Workshop Resources

KEYNOTE by Rocco Oliveto.
Categorizing API Forum Discussions by Daqing Hou and Lingfeng Mo.
Can Text Mining Assistants Help to Improve Requirements Specifications? by Bahar Sateli, Elian Angius, Srinivasan Rajivelu and Rene Witte.

Panel Discussion Session

Steven Thomas (Queen's University)

Challenges Faced in the Past

Lack of tools for Mining Unstructured SE data biggest hurdle when starting out in the field.
Pre-Processing of SE data very challenging and lack of readily available tools.
Analysis of the results/outputs of NLP analysis tools (such as LDA) not straightforward to do.
Tools and methods for visualizing NLP results are virtually non-existent. Hand-crafting custom solutions needed.

To tackle these challenges, Steve has prepared a freely available set of tools for working with NLP methods on SE data.

Road Ahead

We need better methods for linking SE artifacts (source code, documentation, ...) with higher, or at least reasonable performance. Current tools do not do a good enough job to be useful in practice.
The speed of NLP tools, especially when applied to rather large SE data repositories is very slow.
There is a real need to leave the academic bubble and corroborate and validate NLP based methods and results with real developers.

Discussion

Who is responsible for creating new NLP tools in SE context, or modifying existing ones? SE researchers are in the mindset of being customers/consumers for existing technology, while at the same time NLP researchers are unaware of the SE domain. David Lo's research group has started building custom NLP tools from scratch that are adapted to the SE context.

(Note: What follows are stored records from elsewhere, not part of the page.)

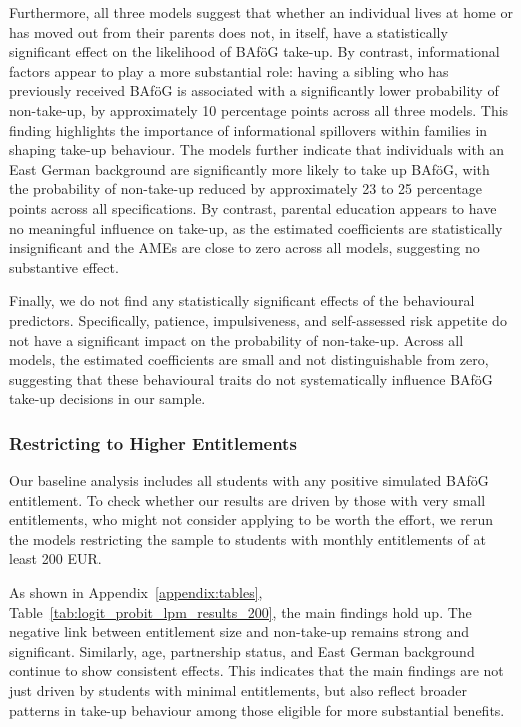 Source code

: Furthermore, all three models suggest that whether an individual lives at home or has moved out from their parents does not, in itself, have a statistically significant effect on the likelihood of BAföG take-up. 
By contrast, informational factors appear to play a more substantial role: having a sibling who has previously received BAföG is associated with a significantly lower probability of non-take-up, by approximately 10 percentage points across all three models. 
This finding highlights the importance of informational spillovers within families in shaping take-up behaviour. 
The models further indicate that individuals with an East German background are significantly more likely to take up BAföG, with the probability of non-take-up reduced by approximately 23 to 25 percentage points across all specifications. 
By contrast, parental education appears to have no meaningful influence on take-up, as the estimated coefficients are statistically insignificant and the AMEs are close to zero across all models, suggesting no substantive effect.

Finally, we do not find any statistically significant effects of the behavioural predictors. Specifically, patience, impulsiveness, and self-assessed risk appetite do not have a significant impact on the probability of non-take-up.
Across all models, the estimated coefficients are small and not distinguishable from zero, suggesting that these behavioural traits do not systematically influence BAföG take-up decisions in our sample.


\subsubsection{Restricting to Higher Entitlements}
Our baseline analysis includes all students with any positive simulated BAföG entitlement. 
To check whether our results are driven by those with very small entitlements, who might not consider applying to be worth the effort, we rerun the models restricting the sample to students with monthly entitlements of at least 200 EUR.

As shown in Appendix~\ref{appendix:tables}, Table~\ref{tab:logit_probit_lpm_results_200}, the main findings hold up. The negative link between entitlement size and non-take-up remains strong and significant. Similarly, age, partnership status, and East German background continue to show consistent effects. This indicates that the main findings are not just driven by students with minimal entitlements, but also reflect broader patterns in take-up behaviour among those eligible for more substantial benefits.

Elliot Chikofsky: 'Unstructured' data only makes sense when we are trying to transform unstructured information into structured information (so that computers can work with that information). Mining unstructured data is closely related to transforming what appears to be noise into useful and useable patterns.

Olga Baysal (University of Waterloo)

Challenges Faced in the Past

Big question when working in MUD is "what technique/tool/model should you use for a specific problem at hand?"

Road Ahead

The community would greatly benefit from a collection of knowledge of tools/techniques and particular step-by-step walkthroughs on what works in certain situations of Mining Unstructured Data and what not.

Discussion

There appears to currently be a lack of venues for publication of such papers (that include detailed manuals and descriptions of what works - and what not). Perhaps a workshop like MUD would be a platform for collection such knowledge and making it available to a broader audience within the Mining Repositories Community. The ultimate goal may be to develop a "cookbook" with recipes for mining unstructured data using NLP and IR techniques/tools. Elliot Chikofsky suggests that even though solutions may be very specific to certain scenarios and contexts, collecting these can still be valuable to create a script such as those that support hotlines follow when customers call for support.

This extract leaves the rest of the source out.